● **Assigned task**
Starting with the line that contains "- Stanford 16강에" and stopping after the line that contains "기존에 단방향으로 전달되던", return each line below exactly as written, with no others.

● **Data**
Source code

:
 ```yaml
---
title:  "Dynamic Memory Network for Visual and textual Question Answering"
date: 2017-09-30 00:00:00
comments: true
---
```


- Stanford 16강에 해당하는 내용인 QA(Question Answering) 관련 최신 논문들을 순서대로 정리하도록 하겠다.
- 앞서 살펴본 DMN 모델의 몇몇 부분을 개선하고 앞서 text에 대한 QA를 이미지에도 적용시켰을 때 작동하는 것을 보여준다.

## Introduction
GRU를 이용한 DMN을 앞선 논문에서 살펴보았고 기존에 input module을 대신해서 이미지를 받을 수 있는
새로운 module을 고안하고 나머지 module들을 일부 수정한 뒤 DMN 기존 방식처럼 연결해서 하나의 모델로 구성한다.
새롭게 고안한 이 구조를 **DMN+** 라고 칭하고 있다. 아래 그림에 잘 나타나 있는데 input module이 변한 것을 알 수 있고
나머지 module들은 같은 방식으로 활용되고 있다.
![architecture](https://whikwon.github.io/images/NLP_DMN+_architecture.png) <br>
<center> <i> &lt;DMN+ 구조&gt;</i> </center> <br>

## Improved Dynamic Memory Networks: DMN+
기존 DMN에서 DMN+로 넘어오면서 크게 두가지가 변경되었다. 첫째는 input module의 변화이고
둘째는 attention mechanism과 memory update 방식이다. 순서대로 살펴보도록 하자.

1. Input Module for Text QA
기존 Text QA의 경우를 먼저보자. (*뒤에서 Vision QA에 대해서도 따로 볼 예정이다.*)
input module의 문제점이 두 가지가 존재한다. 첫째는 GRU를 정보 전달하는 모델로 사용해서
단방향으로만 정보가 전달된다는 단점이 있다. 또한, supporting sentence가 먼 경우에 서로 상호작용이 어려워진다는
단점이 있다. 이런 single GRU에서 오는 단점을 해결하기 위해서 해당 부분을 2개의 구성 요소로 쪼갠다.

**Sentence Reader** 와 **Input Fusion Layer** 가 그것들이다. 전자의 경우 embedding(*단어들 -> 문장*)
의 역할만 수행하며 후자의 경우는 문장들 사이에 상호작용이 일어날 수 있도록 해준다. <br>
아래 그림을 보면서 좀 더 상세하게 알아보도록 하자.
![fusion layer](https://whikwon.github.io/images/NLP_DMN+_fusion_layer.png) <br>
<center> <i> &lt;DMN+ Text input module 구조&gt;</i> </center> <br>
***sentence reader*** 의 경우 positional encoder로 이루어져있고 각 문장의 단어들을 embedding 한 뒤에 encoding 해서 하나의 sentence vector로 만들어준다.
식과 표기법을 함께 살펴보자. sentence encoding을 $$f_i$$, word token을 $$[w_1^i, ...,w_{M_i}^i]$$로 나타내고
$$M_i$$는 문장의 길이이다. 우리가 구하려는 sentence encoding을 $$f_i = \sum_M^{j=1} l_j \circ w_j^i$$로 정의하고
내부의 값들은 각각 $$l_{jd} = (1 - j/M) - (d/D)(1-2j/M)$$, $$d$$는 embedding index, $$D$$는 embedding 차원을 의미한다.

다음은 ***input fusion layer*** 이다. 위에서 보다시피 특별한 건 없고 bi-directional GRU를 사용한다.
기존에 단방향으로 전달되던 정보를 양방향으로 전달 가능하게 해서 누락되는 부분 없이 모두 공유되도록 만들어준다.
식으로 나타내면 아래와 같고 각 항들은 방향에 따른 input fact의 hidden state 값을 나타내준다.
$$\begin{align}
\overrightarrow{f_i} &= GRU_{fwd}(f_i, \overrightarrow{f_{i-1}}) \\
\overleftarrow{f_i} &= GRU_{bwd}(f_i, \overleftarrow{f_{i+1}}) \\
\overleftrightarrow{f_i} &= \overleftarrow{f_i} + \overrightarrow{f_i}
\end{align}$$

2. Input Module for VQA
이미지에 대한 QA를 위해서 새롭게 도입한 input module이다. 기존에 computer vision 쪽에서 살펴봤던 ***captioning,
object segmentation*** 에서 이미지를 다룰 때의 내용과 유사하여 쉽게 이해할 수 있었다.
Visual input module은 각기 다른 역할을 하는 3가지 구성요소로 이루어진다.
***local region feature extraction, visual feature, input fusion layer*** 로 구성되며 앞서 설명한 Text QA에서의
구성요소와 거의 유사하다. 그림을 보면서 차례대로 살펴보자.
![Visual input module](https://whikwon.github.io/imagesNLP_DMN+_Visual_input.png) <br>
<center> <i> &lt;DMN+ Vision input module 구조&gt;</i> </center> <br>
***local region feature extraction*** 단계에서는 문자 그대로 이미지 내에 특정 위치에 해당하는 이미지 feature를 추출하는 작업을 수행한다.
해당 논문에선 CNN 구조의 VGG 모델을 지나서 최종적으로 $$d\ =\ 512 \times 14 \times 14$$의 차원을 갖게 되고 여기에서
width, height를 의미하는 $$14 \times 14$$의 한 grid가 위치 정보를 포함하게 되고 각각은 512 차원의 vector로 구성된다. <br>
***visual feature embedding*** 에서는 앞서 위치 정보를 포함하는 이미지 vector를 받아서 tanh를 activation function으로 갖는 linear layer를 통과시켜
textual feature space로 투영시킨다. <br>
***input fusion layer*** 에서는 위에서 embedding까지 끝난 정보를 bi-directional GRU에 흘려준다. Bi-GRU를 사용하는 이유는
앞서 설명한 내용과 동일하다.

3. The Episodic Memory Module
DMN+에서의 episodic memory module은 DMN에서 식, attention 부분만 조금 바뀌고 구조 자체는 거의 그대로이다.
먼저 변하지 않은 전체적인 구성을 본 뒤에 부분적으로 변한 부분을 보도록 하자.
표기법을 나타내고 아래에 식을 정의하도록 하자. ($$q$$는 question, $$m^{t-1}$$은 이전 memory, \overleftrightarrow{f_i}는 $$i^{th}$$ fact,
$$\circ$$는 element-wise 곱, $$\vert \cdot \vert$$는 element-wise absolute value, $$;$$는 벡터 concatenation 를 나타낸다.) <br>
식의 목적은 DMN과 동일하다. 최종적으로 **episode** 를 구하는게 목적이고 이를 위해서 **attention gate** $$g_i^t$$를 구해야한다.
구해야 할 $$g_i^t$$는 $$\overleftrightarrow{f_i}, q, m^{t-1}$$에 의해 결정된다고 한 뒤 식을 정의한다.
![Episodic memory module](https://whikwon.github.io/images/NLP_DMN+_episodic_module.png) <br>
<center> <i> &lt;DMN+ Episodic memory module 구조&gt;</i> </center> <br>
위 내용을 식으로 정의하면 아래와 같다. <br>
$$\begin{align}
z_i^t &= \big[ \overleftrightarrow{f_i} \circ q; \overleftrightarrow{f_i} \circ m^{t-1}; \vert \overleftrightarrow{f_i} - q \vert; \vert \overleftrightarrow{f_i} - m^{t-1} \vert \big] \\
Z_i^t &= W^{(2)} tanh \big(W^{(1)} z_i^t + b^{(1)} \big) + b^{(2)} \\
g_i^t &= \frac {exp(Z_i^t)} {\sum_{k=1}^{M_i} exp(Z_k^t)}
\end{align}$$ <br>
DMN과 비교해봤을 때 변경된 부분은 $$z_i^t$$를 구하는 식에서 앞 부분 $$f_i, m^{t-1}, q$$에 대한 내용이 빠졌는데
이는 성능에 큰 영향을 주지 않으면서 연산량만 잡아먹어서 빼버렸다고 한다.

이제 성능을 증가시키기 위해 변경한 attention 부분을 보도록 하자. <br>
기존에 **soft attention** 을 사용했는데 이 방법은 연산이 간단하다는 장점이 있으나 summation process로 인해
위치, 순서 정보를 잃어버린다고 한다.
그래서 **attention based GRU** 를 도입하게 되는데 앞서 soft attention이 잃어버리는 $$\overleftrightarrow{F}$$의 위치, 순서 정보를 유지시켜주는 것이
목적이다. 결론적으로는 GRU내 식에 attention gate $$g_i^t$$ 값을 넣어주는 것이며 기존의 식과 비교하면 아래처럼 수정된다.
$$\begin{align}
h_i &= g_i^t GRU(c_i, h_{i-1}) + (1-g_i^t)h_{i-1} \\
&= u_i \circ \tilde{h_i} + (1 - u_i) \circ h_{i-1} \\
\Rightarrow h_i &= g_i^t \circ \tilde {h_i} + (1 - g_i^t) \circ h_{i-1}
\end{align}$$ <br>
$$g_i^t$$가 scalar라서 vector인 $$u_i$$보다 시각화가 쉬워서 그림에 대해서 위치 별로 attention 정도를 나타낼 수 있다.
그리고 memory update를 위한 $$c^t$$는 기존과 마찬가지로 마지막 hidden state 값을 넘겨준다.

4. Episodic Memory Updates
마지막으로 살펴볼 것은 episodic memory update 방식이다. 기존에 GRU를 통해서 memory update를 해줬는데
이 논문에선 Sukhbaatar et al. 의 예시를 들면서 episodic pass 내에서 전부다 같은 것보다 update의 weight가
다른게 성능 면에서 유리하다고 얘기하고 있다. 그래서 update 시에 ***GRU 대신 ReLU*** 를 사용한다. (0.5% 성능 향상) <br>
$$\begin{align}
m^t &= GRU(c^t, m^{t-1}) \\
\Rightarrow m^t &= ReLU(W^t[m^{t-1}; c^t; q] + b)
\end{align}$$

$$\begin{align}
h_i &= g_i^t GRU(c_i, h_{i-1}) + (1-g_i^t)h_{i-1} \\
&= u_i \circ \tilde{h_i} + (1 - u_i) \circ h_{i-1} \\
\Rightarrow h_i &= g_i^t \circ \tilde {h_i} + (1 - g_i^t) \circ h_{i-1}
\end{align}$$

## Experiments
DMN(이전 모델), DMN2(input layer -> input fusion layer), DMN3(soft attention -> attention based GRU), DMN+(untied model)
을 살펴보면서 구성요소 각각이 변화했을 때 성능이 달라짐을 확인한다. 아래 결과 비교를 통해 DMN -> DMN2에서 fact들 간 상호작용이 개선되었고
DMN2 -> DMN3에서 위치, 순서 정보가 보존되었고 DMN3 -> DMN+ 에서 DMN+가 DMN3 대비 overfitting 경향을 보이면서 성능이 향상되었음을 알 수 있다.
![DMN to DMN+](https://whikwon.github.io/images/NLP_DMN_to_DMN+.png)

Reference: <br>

● **Exercise answer**
- Stanford 16강에 해당하는 내용인 QA(Question Answering) 관련 최신 논문들을 순서대로 정리하도록 하겠다.
- 앞서 살펴본 DMN 모델의 몇몇 부분을 개선하고 앞서 text에 대한 QA를 이미지에도 적용시켰을 때 작동하는 것을 보여준다.

## Introduction
GRU를 이용한 DMN을 앞선 논문에서 살펴보았고 기존에 input module을 대신해서 이미지를 받을 수 있는
새로운 module을 고안하고 나머지 module들을 일부 수정한 뒤 DMN 기존 방식처럼 연결해서 하나의 모델로 구성한다.
새롭게 고안한 이 구조를 **DMN+** 라고 칭하고 있다. 아래 그림에 잘 나타나 있는데 input module이 변한 것을 알 수 있고
나머지 module들은 같은 방식으로 활용되고 있다.
![architecture](https://whikwon.github.io/images/NLP_DMN+_architecture.png) <br>
<center> <i> &lt;DMN+ 구조&gt;</i> </center> <br>

## Improved Dynamic Memory Networks: DMN+
기존 DMN에서 DMN+로 넘어오면서 크게 두가지가 변경되었다. 첫째는 input module의 변화이고
둘째는 attention mechanism과 memory update 방식이다. 순서대로 살펴보도록 하자.

1. Input Module for Text QA
기존 Text QA의 경우를 먼저보자. (*뒤에서 Vision QA에 대해서도 따로 볼 예정이다.*)
input module의 문제점이 두 가지가 존재한다. 첫째는 GRU를 정보 전달하는 모델로 사용해서
단방향으로만 정보가 전달된다는 단점이 있다. 또한, supporting sentence가 먼 경우에 서로 상호작용이 어려워진다는
단점이 있다. 이런 single GRU에서 오는 단점을 해결하기 위해서 해당 부분을 2개의 구성 요소로 쪼갠다.

**Sentence Reader** 와 **Input Fusion Layer** 가 그것들이다. 전자의 경우 embedding(*단어들 -> 문장*)
의 역할만 수행하며 후자의 경우는 문장들 사이에 상호작용이 일어날 수 있도록 해준다. <br>
아래 그림을 보면서 좀 더 상세하게 알아보도록 하자.
![fusion layer](https://whikwon.github.io/images/NLP_DMN+_fusion_layer.png) <br>
<center> <i> &lt;DMN+ Text input module 구조&gt;</i> </center> <br>
***sentence reader*** 의 경우 positional encoder로 이루어져있고 각 문장의 단어들을 embedding 한 뒤에 encoding 해서 하나의 sentence vector로 만들어준다.
식과 표기법을 함께 살펴보자. sentence encoding을 $$f_i$$, word token을 $$[w_1^i, ...,w_{M_i}^i]$$로 나타내고
$$M_i$$는 문장의 길이이다. 우리가 구하려는 sentence encoding을 $$f_i = \sum_M^{j=1} l_j \circ w_j^i$$로 정의하고
내부의 값들은 각각 $$l_{jd} = (1 - j/M) - (d/D)(1-2j/M)$$, $$d$$는 embedding index, $$D$$는 embedding 차원을 의미한다.

다음은 ***input fusion layer*** 이다. 위에서 보다시피 특별한 건 없고 bi-directional GRU를 사용한다.
기존에 단방향으로 전달되던 정보를 양방향으로 전달 가능하게 해서 누락되는 부분 없이 모두 공유되도록 만들어준다.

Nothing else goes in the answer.